I recently had the opportunity to travel to Israel to volunteer at Save a Child’s Heart (SACH). But before I describe my experience let’s rewind back to last Fall when I became great friends with an individual through Guelph Hillel. Before I even got to know her very well, she couldn’t stop talking about SACH. She told me all about this incredible organization, and with little convincing, we were booking our flights to Israel.
My role while volunteering in Israel was to stay at the home where the kids and their mothers stay while they are either pre-or-post-surgery. My job was similar to being a camp counsellor, allowing the kids to just be kids and to give the mothers a “break”. If a child is over five years old, they come without a caregiver, in order to bring more kids for surgery. It is obviously very difficult for a child to leave home by themselves, which is why it is so important to make sure the home is such a welcoming environment. I played with the kids, did arts and crafts, took lots of pictures and videos and sang lots of songs. There was never a dull moment during the day!

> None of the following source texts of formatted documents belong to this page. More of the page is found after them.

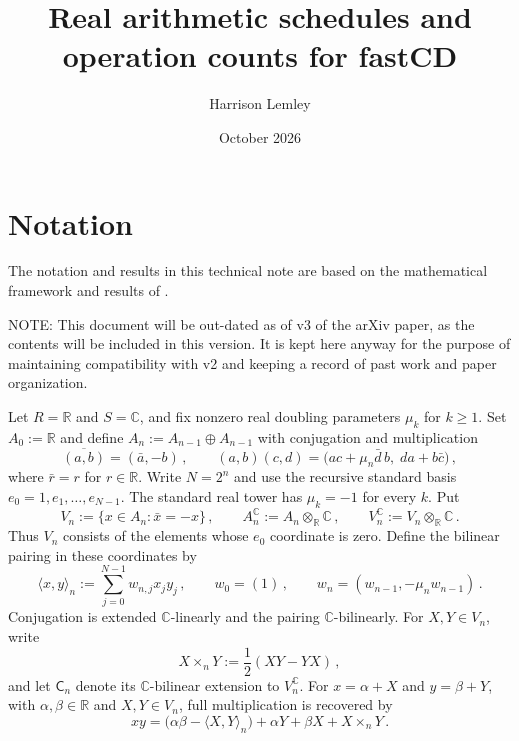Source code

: \documentclass[11pt,reqno]{amsart}
\title[Real arithmetic schedules for fastCD]{Real arithmetic schedules
and operation counts for fastCD}
\author{Harrison Lemley}
\date{October 2026}
\numberwithin{equation}{section}
\newcommand{\R}{\mathbb R}
\newcommand{\C}{\mathbb C}
\newcommand{\AltC}{\mathsf C}
\begin{document}
\maketitle

\section{Notation}
\label{sec:notation}

The notation and results in this technical note are based on the mathematical
framework and results of
\cite{Lemley2026}.

NOTE: This document will be out-dated as of v3 of the arXiv paper, as the contents
will be included in this version. It is kept here anyway for the purpose of maintaining
compatibility with v2 and keeping a record of past work and paper organization.

Let $R=\R$ and $S=\C$, and fix nonzero real doubling parameters
$\mu_k$ for $k\ge1$. Set $A_0:=\R$ and define
$A_n:=A_{n-1}\oplus A_{n-1}$ with conjugation and multiplication
\begin{equation}\label{eq:CD-product}
\overline{(a,b)}=(\bar a,-b)\,,\qquad
(a,b)(c,d)=\bigl(ac+\mu_n\bar d\,b,\;da+b\bar c\bigr)\,,
\end{equation}
where $\bar r=r$ for $r\in\R$. Write $N=2^n$ and use the recursive
standard basis $e_0=1,e_1,\ldots,e_{N-1}$. The standard real tower has
$\mu_k=-1$ for every $k$. Put
\[
V_n:=\{x\in A_n:\bar x=-x\}\,,\qquad
A_n^{\C}:=A_n\otimes_{\R}\C\,,\qquad
V_n^{\C}:=V_n\otimes_{\R}\C\,.
\]
Thus $V_n$ consists of the elements whose $e_0$ coordinate is zero.
Define the bilinear pairing in these coordinates by
\begin{equation}\label{eq:weights}
\langle x,y\rangle_n:=\sum_{j=0}^{N-1}w_{n,j}x_jy_j\,,\qquad
w_0=(1)\,,\qquad w_n=(w_{n-1},-\mu_n w_{n-1})\,.
\end{equation}
Conjugation is extended $\C$-linearly and the pairing $\C$-bilinearly.
For $X,Y\in V_n$, write
\[
X\times_nY:=\frac12(XY-YX)\,,
\]
and let $\AltC_n$ denote its $\C$-bilinear extension to $V_n^{\C}$.
For $x=\alpha+X$ and $y=\beta+Y$, with $\alpha,\beta\in\R$ and
$X,Y\in V_n$, full multiplication is recovered by
\begin{equation}\label{eq:scalar--imaginary}
xy=\bigl(\alpha\beta-\langle X,Y\rangle_n\bigr)
   +\alpha Y+\beta X+X\times_nY\,.
\end{equation}
\end{document}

I thought I knew what to expect when I would arrive at SACH. I would play with the kids to keep their minds off of their health conditions and that they are far away from home. Everything changed when I first walked through the door of the SACH home. In Canada, we grow up knowing how privileged we are to have healthcare. We all experience sickness, whether it is ourselves, a friend, a parent, or grandparent. It is hard to put into words my experience, but when you walk into a room full of children (newborn babies to kids up to 18) and know that not one of them would survive if they were not being treated in Israel, it sure changes your perspective and gives you a loud wake-up call.
In the 2 weeks I spent in Israel I have never laughed so much in my life. Only a few of the children and mothers spoke bits English, which meant we had to communicate in other ways. At first, this was challenging. I didn’t know any of the kids or moms and they didn’t know me. But within a day, that quickly changed. I quickly realized that all kids speak “kid” which means that as long as you are there to smile, giggle, give lots of hugs and play with them, you are in for a lot of fun! With the adults, it was definitely more challenging, but with time and patience we figured it out. What we liked to call “being plopped”, meant that the mothers could cook, clean, and relax while we spent time with their kids. SACH proved that non-verbal communication tells an entire story.
Some individuals did not speak a word of English and yet I feel that I know them so well and had so many conversations with them. One of my favourite memories was every night when our shift was over, we would head out for dinner. Whenever we walked towards the doors to leave, the kids would come running to us and say “you come back?” before we left. We reassured them that we would only be gone for a little while and when we returned, the kids would come running to the door waiting for hugs.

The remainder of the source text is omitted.